— Problem requirements —
Repeat the entire listing exactly as written.

— Extracted material —
((

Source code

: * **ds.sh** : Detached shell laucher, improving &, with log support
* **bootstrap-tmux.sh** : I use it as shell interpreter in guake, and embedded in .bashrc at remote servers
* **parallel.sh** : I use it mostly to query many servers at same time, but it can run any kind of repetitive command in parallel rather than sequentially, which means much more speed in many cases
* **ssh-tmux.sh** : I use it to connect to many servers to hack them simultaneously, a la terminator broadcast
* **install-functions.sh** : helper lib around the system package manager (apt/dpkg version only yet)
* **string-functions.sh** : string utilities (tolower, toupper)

))

— Output —
Source code

: * **ds.sh** : Detached shell laucher, improving &, with log support
* **bootstrap-tmux.sh** : I use it as shell interpreter in guake, and embedded in .bashrc at remote servers
* **parallel.sh** : I use it mostly to query many servers at same time, but it can run any kind of repetitive command in parallel rather than sequentially, which means much more speed in many cases
* **ssh-tmux.sh** : I use it to connect to many servers to hack them simultaneously, a la terminator broadcast
* **install-functions.sh** : helper lib around the system package manager (apt/dpkg version only yet)
* **string-functions.sh** : string utilities (tolower, toupper)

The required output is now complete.